Data:
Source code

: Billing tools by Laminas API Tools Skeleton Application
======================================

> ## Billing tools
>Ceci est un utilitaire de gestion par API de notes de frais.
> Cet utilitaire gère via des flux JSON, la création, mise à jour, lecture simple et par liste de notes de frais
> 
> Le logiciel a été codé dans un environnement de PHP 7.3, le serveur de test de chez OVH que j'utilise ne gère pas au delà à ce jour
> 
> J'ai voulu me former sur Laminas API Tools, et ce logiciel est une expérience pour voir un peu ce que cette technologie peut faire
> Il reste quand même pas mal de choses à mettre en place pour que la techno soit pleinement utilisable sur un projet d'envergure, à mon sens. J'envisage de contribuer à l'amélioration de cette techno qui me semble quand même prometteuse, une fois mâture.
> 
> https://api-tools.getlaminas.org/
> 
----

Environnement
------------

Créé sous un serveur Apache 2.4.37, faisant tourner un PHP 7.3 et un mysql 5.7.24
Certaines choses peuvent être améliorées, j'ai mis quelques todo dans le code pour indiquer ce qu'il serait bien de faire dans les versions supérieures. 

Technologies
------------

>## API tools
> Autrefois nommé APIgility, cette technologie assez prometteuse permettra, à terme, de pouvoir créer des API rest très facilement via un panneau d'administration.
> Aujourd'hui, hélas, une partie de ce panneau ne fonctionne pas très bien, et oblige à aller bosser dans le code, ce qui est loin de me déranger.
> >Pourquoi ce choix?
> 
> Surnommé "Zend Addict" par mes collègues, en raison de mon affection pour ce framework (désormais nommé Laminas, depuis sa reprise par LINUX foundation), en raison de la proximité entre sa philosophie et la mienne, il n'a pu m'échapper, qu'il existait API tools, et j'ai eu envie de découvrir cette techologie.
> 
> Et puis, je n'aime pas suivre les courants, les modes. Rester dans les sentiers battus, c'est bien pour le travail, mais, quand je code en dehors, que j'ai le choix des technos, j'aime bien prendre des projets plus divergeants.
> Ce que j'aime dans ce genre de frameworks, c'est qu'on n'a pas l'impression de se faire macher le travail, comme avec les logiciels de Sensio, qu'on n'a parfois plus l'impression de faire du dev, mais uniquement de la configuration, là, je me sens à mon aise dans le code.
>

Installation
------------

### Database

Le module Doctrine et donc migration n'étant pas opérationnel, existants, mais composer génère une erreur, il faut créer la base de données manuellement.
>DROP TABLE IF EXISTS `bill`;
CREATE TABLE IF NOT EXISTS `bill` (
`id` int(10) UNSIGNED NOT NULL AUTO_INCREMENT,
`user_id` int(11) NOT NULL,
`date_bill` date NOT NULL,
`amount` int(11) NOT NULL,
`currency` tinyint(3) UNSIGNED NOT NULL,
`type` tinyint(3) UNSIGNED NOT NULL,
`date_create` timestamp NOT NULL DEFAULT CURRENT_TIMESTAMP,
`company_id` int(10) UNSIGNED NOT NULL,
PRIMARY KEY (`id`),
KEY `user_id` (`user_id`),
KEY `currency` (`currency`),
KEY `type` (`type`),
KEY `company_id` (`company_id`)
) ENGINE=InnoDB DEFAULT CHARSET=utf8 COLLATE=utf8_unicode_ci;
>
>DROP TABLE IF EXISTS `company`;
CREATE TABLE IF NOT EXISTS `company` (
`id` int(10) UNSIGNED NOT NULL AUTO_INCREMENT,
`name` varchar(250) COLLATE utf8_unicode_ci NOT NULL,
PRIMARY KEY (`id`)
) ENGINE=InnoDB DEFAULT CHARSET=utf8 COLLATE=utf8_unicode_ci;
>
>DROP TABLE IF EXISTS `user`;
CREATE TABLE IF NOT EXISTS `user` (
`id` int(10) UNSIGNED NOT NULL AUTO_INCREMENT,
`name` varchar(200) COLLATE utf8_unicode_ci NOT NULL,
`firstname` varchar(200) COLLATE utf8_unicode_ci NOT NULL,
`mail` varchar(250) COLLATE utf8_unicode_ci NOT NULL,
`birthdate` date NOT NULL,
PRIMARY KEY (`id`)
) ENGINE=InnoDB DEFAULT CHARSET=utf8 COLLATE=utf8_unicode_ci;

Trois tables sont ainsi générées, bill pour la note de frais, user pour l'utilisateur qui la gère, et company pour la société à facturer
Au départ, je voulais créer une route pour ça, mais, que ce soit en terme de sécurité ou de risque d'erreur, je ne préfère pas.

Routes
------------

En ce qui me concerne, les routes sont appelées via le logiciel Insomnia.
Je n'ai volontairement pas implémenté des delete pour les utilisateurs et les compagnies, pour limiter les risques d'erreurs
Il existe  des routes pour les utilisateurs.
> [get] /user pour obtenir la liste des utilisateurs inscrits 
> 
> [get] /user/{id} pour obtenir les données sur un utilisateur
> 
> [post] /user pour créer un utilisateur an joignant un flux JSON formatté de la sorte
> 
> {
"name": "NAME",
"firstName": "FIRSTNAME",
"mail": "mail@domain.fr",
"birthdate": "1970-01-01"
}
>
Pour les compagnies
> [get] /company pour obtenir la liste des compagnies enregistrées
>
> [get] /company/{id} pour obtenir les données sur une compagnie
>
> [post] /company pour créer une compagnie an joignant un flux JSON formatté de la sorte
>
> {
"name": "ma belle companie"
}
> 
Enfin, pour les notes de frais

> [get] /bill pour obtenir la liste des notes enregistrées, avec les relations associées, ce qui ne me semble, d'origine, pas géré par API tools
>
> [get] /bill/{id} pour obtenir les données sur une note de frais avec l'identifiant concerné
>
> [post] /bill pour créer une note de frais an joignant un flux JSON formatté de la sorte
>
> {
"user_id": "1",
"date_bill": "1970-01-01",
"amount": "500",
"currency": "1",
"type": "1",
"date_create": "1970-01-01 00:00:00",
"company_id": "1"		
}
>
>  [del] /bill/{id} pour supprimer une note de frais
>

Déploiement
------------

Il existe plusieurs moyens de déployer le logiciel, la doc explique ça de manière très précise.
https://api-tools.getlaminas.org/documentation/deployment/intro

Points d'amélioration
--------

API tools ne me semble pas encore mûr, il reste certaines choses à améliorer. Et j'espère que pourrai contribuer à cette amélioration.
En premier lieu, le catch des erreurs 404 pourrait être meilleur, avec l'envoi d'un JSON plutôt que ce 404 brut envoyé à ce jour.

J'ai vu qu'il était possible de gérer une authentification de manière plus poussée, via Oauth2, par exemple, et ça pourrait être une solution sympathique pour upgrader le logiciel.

What to do: Locate all lines in the listing above with the word "enregistrées". Copy them.

Written response:
> [get] /company pour obtenir la liste des compagnies enregistrées
> [get] /bill pour obtenir la liste des notes enregistrées, avec les relations associées, ce qui ne me semble, d'origine, pas géré par API tools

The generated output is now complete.